[Task description]
Once more, print the records exactly as given.

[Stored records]
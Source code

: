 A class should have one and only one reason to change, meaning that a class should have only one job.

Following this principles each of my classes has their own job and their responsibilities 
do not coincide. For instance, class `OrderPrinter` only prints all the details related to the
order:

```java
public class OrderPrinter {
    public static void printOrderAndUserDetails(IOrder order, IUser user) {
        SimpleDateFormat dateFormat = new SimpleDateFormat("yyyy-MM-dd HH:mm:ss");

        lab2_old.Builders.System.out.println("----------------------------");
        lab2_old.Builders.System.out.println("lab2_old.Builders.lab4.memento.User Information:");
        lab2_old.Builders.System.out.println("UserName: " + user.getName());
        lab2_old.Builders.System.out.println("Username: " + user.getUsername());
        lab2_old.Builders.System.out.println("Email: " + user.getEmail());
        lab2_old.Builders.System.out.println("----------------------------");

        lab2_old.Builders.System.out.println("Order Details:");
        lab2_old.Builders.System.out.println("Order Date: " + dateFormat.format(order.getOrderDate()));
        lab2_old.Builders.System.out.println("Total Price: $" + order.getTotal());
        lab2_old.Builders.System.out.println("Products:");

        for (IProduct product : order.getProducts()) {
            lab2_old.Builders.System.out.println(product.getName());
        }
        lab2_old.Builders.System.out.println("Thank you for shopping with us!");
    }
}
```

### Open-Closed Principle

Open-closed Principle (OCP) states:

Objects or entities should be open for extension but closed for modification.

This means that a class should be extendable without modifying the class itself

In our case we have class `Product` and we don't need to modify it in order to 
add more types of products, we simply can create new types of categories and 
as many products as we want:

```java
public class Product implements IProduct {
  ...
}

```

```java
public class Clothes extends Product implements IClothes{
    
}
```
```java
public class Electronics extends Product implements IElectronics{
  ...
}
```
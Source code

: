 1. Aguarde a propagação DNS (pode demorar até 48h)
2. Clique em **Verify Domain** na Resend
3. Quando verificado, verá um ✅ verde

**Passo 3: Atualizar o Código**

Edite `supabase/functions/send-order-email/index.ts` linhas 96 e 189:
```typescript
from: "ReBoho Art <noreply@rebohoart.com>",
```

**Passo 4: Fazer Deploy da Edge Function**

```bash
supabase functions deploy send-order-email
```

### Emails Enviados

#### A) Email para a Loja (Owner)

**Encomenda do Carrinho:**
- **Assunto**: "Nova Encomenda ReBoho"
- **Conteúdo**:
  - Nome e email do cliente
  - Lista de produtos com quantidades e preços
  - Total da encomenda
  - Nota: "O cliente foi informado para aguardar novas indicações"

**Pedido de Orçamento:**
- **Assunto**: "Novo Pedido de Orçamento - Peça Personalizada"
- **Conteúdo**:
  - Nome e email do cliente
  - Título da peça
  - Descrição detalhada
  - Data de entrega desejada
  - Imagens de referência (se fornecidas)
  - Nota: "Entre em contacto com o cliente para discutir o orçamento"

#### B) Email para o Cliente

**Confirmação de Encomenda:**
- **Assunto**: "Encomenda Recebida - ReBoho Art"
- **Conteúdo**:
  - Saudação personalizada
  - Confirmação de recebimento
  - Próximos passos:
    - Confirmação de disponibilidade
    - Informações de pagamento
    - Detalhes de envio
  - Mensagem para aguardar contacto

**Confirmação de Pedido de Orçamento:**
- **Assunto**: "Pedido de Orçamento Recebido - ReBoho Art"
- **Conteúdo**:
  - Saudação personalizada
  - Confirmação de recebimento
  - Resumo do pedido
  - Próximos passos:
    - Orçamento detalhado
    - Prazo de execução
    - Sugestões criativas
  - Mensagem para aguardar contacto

[Exercise solution]
Source code

: A class should have one and only one reason to change, meaning that a class should have only one job.

Following this principles each of my classes has their own job and their responsibilities 
do not coincide. For instance, class `OrderPrinter` only prints all the details related to the
order:

```java
public class OrderPrinter {
    public static void printOrderAndUserDetails(IOrder order, IUser user) {
        SimpleDateFormat dateFormat = new SimpleDateFormat("yyyy-MM-dd HH:mm:ss");

        lab2_old.Builders.System.out.println("----------------------------");
        lab2_old.Builders.System.out.println("lab2_old.Builders.lab4.memento.User Information:");
        lab2_old.Builders.System.out.println("UserName: " + user.getName());
        lab2_old.Builders.System.out.println("Username: " + user.getUsername());
        lab2_old.Builders.System.out.println("Email: " + user.getEmail());
        lab2_old.Builders.System.out.println("----------------------------");

        lab2_old.Builders.System.out.println("Order Details:");
        lab2_old.Builders.System.out.println("Order Date: " + dateFormat.format(order.getOrderDate()));
        lab2_old.Builders.System.out.println("Total Price: $" + order.getTotal());
        lab2_old.Builders.System.out.println("Products:");

        for (IProduct product : order.getProducts()) {
            lab2_old.Builders.System.out.println(product.getName());
        }
        lab2_old.Builders.System.out.println("Thank you for shopping with us!");
    }
}
```

### Open-Closed Principle

Open-closed Principle (OCP) states:

Objects or entities should be open for extension but closed for modification.

This means that a class should be extendable without modifying the class itself

In our case we have class `Product` and we don't need to modify it in order to 
add more types of products, we simply can create new types of categories and 
as many products as we want:

```java
public class Product implements IProduct {
  ...
}

```

```java
public class Clothes extends Product implements IClothes{
    
}
```
```java
public class Electronics extends Product implements IElectronics{
  ...
}
```
Source code

: 1. Aguarde a propagação DNS (pode demorar até 48h)
2. Clique em **Verify Domain** na Resend
3. Quando verificado, verá um ✅ verde

**Passo 3: Atualizar o Código**

Edite `supabase/functions/send-order-email/index.ts` linhas 96 e 189:
```typescript
from: "ReBoho Art <noreply@rebohoart.com>",
```

**Passo 4: Fazer Deploy da Edge Function**

```bash
supabase functions deploy send-order-email
```

### Emails Enviados

#### A) Email para a Loja (Owner)

**Encomenda do Carrinho:**
- **Assunto**: "Nova Encomenda ReBoho"
- **Conteúdo**:
  - Nome e email do cliente
  - Lista de produtos com quantidades e preços
  - Total da encomenda
  - Nota: "O cliente foi informado para aguardar novas indicações"

**Pedido de Orçamento:**
- **Assunto**: "Novo Pedido de Orçamento - Peça Personalizada"
- **Conteúdo**:
  - Nome e email do cliente
  - Título da peça
  - Descrição detalhada
  - Data de entrega desejada
  - Imagens de referência (se fornecidas)
  - Nota: "Entre em contacto com o cliente para discutir o orçamento"

#### B) Email para o Cliente

**Confirmação de Encomenda:**
- **Assunto**: "Encomenda Recebida - ReBoho Art"
- **Conteúdo**:
  - Saudação personalizada
  - Confirmação de recebimento
  - Próximos passos:
    - Confirmação de disponibilidade
    - Informações de pagamento
    - Detalhes de envio
  - Mensagem para aguardar contacto

**Confirmação de Pedido de Orçamento:**
- **Assunto**: "Pedido de Orçamento Recebido - ReBoho Art"
- **Conteúdo**:
  - Saudação personalizada
  - Confirmação de recebimento
  - Resumo do pedido
  - Próximos passos:
    - Orçamento detalhado
    - Prazo de execução
    - Sugestões criativas
  - Mensagem para aguardar contacto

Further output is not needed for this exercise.